Traditionally the trigger to buy a games console has come from a feature over the past generation: CD sound, 3D graphics, online connectivity, DVD playback, HD graphics et al. However, the Xbox One and the PS4 seem at best to offer incremental updates on existing characteristics, such as TV and motion tracking, rather than sizable new features.
In fact, despite closely watching the E3 coverage I had to rebrief myself on what these machines actually did new. I struggle to find a clear (£350+ clear) distinction over the current machine under my TV or indeed a major distinction between the two consoles. So similar are these black electronic monoliths that the major focus of E3 was each system's DRM. And now even that's the same.

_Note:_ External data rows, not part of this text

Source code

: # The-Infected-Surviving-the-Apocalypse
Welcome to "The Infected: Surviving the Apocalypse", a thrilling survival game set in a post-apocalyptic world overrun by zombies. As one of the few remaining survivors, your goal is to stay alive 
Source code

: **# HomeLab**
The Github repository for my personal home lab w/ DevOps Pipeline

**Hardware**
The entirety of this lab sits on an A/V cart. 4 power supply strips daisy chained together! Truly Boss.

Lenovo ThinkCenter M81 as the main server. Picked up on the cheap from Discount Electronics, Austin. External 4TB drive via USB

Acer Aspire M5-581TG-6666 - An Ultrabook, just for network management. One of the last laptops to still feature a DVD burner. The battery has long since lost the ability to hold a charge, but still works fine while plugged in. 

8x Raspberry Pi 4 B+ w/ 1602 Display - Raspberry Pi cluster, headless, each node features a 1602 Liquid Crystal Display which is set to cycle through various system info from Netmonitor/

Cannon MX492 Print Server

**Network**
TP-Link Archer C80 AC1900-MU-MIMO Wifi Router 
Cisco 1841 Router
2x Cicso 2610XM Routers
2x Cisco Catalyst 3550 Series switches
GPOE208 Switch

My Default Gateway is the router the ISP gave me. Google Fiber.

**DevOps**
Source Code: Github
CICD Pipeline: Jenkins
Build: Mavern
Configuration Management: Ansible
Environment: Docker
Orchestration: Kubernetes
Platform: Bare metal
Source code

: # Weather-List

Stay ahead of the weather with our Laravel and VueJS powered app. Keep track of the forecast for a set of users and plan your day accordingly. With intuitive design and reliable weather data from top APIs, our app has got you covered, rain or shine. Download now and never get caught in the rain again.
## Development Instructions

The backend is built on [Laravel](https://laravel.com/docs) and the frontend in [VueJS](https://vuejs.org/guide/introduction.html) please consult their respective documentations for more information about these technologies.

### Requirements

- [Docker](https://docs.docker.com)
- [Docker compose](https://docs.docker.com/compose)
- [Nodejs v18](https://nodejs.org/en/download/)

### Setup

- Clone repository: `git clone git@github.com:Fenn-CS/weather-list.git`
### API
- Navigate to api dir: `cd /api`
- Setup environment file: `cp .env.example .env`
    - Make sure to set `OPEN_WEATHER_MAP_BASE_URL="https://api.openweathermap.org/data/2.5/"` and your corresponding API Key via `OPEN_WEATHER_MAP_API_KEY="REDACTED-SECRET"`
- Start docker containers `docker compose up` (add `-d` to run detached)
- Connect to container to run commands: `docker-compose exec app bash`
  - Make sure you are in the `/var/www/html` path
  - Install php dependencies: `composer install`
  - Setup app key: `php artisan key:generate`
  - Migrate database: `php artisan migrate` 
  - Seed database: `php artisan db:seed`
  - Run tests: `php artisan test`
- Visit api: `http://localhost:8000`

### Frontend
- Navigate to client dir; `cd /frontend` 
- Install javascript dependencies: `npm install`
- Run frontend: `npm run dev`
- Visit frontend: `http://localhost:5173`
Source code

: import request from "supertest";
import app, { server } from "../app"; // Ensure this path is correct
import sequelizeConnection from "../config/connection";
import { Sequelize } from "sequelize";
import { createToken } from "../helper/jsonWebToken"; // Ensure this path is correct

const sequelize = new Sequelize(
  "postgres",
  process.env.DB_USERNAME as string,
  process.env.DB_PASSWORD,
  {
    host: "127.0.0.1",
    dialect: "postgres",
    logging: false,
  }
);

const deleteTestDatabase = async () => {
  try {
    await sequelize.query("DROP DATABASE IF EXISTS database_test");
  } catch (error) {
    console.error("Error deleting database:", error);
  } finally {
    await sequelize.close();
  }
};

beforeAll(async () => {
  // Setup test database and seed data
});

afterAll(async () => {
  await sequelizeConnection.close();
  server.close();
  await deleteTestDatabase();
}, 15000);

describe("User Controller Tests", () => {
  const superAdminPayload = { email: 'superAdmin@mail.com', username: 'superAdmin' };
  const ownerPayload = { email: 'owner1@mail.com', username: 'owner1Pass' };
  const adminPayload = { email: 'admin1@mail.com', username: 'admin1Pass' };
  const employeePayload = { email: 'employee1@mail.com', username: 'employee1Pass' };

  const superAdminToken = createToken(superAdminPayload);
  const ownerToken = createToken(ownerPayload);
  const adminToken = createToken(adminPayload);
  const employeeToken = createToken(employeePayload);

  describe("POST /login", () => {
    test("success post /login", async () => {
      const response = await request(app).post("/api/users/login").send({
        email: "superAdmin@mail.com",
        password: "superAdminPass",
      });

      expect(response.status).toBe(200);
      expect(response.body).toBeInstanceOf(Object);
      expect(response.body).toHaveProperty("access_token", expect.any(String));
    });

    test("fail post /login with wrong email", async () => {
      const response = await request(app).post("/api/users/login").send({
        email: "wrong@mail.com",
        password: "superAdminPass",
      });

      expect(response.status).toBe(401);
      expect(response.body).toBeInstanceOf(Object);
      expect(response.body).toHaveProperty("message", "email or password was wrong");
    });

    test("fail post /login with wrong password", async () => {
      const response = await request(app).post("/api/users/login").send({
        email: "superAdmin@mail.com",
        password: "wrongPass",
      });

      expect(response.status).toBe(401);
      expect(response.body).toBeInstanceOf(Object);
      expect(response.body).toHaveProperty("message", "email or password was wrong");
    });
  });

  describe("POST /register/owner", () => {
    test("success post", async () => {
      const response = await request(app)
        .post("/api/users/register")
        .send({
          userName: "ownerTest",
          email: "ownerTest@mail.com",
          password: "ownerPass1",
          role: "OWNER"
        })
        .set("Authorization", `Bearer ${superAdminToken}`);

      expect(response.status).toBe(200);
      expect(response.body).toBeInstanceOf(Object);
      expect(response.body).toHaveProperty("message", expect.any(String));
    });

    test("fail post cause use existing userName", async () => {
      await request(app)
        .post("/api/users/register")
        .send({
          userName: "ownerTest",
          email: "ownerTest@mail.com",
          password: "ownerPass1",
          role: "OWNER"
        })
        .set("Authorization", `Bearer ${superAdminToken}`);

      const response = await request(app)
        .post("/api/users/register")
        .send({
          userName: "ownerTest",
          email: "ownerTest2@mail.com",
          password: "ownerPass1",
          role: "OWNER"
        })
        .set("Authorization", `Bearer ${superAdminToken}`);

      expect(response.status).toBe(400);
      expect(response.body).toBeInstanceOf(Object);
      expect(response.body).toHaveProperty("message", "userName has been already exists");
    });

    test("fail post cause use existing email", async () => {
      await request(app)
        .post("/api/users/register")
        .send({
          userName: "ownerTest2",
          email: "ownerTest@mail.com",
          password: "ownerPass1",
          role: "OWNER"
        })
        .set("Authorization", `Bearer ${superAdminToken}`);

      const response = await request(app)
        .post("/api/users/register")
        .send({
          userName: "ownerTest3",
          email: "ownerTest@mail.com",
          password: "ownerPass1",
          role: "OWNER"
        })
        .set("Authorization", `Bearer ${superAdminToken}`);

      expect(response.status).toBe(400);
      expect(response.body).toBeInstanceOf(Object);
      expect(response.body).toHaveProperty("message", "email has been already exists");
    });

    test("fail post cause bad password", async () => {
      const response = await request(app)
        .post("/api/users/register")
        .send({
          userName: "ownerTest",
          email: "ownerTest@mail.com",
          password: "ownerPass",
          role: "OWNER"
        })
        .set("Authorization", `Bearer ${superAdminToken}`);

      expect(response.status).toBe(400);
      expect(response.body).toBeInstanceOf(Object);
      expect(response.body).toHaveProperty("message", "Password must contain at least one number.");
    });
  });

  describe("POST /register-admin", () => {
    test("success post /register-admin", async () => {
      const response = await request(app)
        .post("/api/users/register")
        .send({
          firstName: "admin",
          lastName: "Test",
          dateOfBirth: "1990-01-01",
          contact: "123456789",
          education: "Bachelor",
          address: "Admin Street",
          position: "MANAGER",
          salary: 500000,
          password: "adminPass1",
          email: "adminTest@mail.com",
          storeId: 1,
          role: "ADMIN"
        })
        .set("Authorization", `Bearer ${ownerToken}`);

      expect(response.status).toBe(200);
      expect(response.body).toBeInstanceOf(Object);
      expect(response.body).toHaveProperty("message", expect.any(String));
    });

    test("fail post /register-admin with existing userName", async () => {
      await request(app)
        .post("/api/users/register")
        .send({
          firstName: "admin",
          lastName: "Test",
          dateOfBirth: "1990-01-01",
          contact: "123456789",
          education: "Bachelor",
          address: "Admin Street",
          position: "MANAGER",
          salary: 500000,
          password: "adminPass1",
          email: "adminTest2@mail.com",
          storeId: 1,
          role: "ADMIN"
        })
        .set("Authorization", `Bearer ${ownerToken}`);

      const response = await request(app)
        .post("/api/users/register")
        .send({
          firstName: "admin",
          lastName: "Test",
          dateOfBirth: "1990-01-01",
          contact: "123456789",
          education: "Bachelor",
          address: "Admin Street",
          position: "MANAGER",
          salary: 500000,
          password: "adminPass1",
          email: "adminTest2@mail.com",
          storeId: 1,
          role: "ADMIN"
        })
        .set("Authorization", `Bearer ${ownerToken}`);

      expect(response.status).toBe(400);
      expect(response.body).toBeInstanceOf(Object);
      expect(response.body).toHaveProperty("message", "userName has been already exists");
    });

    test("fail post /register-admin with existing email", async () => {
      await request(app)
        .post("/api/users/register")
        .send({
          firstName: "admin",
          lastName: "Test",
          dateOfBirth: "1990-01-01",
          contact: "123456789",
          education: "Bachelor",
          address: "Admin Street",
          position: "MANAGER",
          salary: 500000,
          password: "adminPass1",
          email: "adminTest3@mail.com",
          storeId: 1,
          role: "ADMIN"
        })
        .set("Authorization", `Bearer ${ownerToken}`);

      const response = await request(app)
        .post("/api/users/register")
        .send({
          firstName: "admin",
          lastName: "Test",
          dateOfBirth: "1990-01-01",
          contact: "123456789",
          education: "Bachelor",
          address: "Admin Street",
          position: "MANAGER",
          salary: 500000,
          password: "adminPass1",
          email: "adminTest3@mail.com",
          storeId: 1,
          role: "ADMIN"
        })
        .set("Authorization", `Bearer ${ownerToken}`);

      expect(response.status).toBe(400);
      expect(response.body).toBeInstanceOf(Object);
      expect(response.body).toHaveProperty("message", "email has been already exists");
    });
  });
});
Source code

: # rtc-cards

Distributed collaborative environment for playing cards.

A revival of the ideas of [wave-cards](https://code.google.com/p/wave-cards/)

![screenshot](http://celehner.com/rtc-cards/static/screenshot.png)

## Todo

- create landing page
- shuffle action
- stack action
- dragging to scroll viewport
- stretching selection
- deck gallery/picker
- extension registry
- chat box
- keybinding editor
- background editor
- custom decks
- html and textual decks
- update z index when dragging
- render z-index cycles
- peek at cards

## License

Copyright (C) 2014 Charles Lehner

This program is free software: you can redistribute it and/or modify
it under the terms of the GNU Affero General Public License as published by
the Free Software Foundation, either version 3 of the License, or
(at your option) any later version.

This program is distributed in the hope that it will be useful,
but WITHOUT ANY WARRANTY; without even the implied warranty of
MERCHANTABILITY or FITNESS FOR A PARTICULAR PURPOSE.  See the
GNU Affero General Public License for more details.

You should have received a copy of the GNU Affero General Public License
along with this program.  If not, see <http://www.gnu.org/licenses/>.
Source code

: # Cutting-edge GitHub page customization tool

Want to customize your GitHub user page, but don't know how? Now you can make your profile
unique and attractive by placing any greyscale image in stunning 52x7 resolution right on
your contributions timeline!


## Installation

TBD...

To me it's clear that games consoles are heading towards becoming generic appliances with little distinguishing features, like microwave ovens. Indeed in the current generation Xbox or PlayStation was a coin flip decision: ultimately they delivered the same content in the same way.
As budgets for AAA games continue to push upward, so to does the need for the widest possible audience. This financial risk makes betting on one platform, when there are two so similar with roughly equal audience share, a bad business decision. This is unlikely to change in the next generation, unless supporting both platforms is considerably difficult (looks unlikely) and one takes considerable marketshare over the other (ditto).
What does this homogenisation mean? Firstly the console market is unlikely to grow this generation by Sony or Microsoft's hand. Even as the best TV and movie experience, these machines are games machines and will be bought by self-identifying gamers. If you had no interest in the last two generations, you're unlikely to find this generation appealing.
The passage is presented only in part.